4.12.10

The Suburbs-Arcade Fire-LP 2010

Evidemment l’attente est grande lorsque le groupe qui a conçu le disque de toute une vie – Funeral – sort sa nouvelle création. Surtout après un très bon Neon Bible, mais qui n’a jamais provoqué la même fièvre.
Mais ô ! The Suburbs s’avère être un album magnifique à la hauteur de toutes les attentes. C’est un disque généreux (16 morceaux !) qui s’allonge pour notre plaisir, alternant ballades, punk et fièvre. Des morceaux, et ce n’est pas péjoratif, cèdent au revival ambiant des 80’s : ‘Modern man’ égrène son contre-tempo et ‘Sprawl 2’ est une étonnante bombe à la Blondie sur laquelle on imagine déjà Régine et sa troupe sautiller en souriant béatement sur scène. Moins d’hymnes sont présents sur cet opus, mais plus d’émotions en filigrane, de travail sur la rythmique des mots et leur alliance avec la musique. Bien sûr, certaines chansons comme ‘Ready to start’ ou ‘We used to wait’ tiennent lieu de ‘Rebellion (Lies)’ ou de ‘Wake up’ comme tubes entraînants auprès du public. Mais comparez-les à la fragilité de ‘Half light I’ ou de ‘Wasted hours’. Même un morceau a priori inoffensif tel ‘The suburbs’ a la capacité de nous faire visionner des cinématiques orchestrales, qui d’habitude étaient projetées par des chansons à l’intensité et au lyrisme bien plus affirmés.
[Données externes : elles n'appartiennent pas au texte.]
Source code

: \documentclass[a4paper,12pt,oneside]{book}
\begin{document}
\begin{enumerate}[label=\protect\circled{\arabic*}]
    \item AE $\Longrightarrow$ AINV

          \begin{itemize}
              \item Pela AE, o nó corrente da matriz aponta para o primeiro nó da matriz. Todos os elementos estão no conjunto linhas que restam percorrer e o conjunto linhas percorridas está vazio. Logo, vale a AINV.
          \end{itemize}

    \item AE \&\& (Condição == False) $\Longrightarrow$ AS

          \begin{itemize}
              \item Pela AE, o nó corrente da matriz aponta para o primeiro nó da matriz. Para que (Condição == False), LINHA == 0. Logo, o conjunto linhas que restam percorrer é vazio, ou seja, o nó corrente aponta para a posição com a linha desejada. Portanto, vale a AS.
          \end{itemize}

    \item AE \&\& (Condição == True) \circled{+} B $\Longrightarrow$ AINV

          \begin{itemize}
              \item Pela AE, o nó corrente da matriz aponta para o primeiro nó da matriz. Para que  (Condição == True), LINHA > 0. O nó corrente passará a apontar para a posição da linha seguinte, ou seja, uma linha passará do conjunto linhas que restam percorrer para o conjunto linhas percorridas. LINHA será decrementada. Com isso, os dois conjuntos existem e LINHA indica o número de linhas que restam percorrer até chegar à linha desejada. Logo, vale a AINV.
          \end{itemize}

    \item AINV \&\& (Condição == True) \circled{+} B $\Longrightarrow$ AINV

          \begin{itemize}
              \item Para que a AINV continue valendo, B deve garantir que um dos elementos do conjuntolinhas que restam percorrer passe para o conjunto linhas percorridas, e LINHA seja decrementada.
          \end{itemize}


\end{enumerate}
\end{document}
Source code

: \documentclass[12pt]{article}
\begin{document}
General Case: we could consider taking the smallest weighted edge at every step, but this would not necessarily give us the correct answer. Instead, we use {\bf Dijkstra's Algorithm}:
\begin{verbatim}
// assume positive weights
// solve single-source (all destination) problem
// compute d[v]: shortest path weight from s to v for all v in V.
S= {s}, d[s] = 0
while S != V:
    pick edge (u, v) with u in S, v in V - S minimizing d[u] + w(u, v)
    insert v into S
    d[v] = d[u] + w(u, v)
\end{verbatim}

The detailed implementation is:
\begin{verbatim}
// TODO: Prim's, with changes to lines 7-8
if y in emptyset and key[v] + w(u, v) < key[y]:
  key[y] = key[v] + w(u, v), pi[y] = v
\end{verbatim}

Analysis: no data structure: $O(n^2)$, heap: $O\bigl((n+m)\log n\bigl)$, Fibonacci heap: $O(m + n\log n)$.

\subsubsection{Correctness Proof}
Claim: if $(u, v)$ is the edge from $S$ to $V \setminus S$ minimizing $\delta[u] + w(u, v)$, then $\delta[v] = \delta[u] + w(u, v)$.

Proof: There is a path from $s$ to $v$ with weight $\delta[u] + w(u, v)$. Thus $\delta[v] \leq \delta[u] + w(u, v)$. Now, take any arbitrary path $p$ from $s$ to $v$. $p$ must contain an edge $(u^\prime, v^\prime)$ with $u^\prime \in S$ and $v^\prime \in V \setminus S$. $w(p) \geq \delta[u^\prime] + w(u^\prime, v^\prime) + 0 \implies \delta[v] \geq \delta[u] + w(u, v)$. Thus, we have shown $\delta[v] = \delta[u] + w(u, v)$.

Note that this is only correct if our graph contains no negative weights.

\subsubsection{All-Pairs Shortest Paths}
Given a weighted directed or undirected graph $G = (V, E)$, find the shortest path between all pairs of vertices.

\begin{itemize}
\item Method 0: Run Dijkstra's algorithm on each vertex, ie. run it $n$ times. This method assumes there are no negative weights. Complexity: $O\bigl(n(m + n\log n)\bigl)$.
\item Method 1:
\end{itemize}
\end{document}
Mais ce qui interpelle réellement dans ce recueil de chansons, ce qui le rend plus fort, c’est son concept : écrire sur la jeunesse en banlieue, un thème brodé comme un fil rouge reliant chaque morceau. On se reconnaît dans les lotissements qui s’étirent indéfiniment jusqu’aux accidents de terrain (‘Sprawl 2 (Mountains beyond mountains)’), la lumière partout, jamais une once d’obscurité dans la ville et ces artères tentaculaires où les gyrophares de la police (véritable leitmotiv puisque déjà présents dans ‘Laïka’ sur le premier album par exemple) trouvent écho dans les réflecteurs des vélos. Autrefois on ne faisait rien, on traînait au parc, on rêvait : c’était un droit, c’était une jouissance. Maintenant la musique provoque les clivages (« now the music divides us into tribes » dans ‘Suburban war’) et il faut choisir son camp. Ce sont les amis que l’on perd de vue même si nous passions notre vie avec et partagions des passions musicales, c’est la distribution du courrier, infime moment dans une journée pouvant pourtant apporter une immense excitation. Mais tout change un jour : les adultes n’écrivent plus de lettres à leurs amis, ne jouent plus de musique, et ils apprennent à conduire…
Cette nostalgie apparente semble toutefois exempte de regrets. Le monde dépeint ne semble pas meilleur : peut-être tout simplement qu’il était vu à travers le regard naïf d’un enfant ou d’un adolescent et non par les yeux d’une grande personne débordée par les tracas de la vie quotidienne qui se perd dans les choses superficielles. L’adolescence était peut-être le temps de l’insouciance, mais aussi du vrai, ce qui compte. Ce regard, c’est peut-être celui des membres du groupe, qui considère avec recul les années écoulées, comme un tremplin pour la maturité.
Ce qui laisse à penser que The Suburbs est une création décomplexée : les membres du groupe ont tellement grandi qu’ils écrivent sur les enfants qu’ils pourraient avoir et non sur ceux qu’ils sont, ou étaient (« us kids now »). Les morceaux sont presque des ritournelles lorsque les paroles de la chanson-titre s’ancrent comme une comptine dans la mémoire (les mêmes phrases sont reprises, mais sur une mélodie différente : dans ‘The suburbs’ « grab your mother’s keys we’re leaving » et dans ‘Suburban war’). Mais la mélodie change tout et donne réellement une couleur aux mots. Tantôt touchante, tantôt tranchante.
Pour la première fois, j’ai l’impression que j’aurais pu écrire ces paroles : pas par prétention mais parce qu’elles décalquent mes obsessions de la nostalgie et du temps qui passe. Et parce qu’elles touchent, certainement, à l’universalité.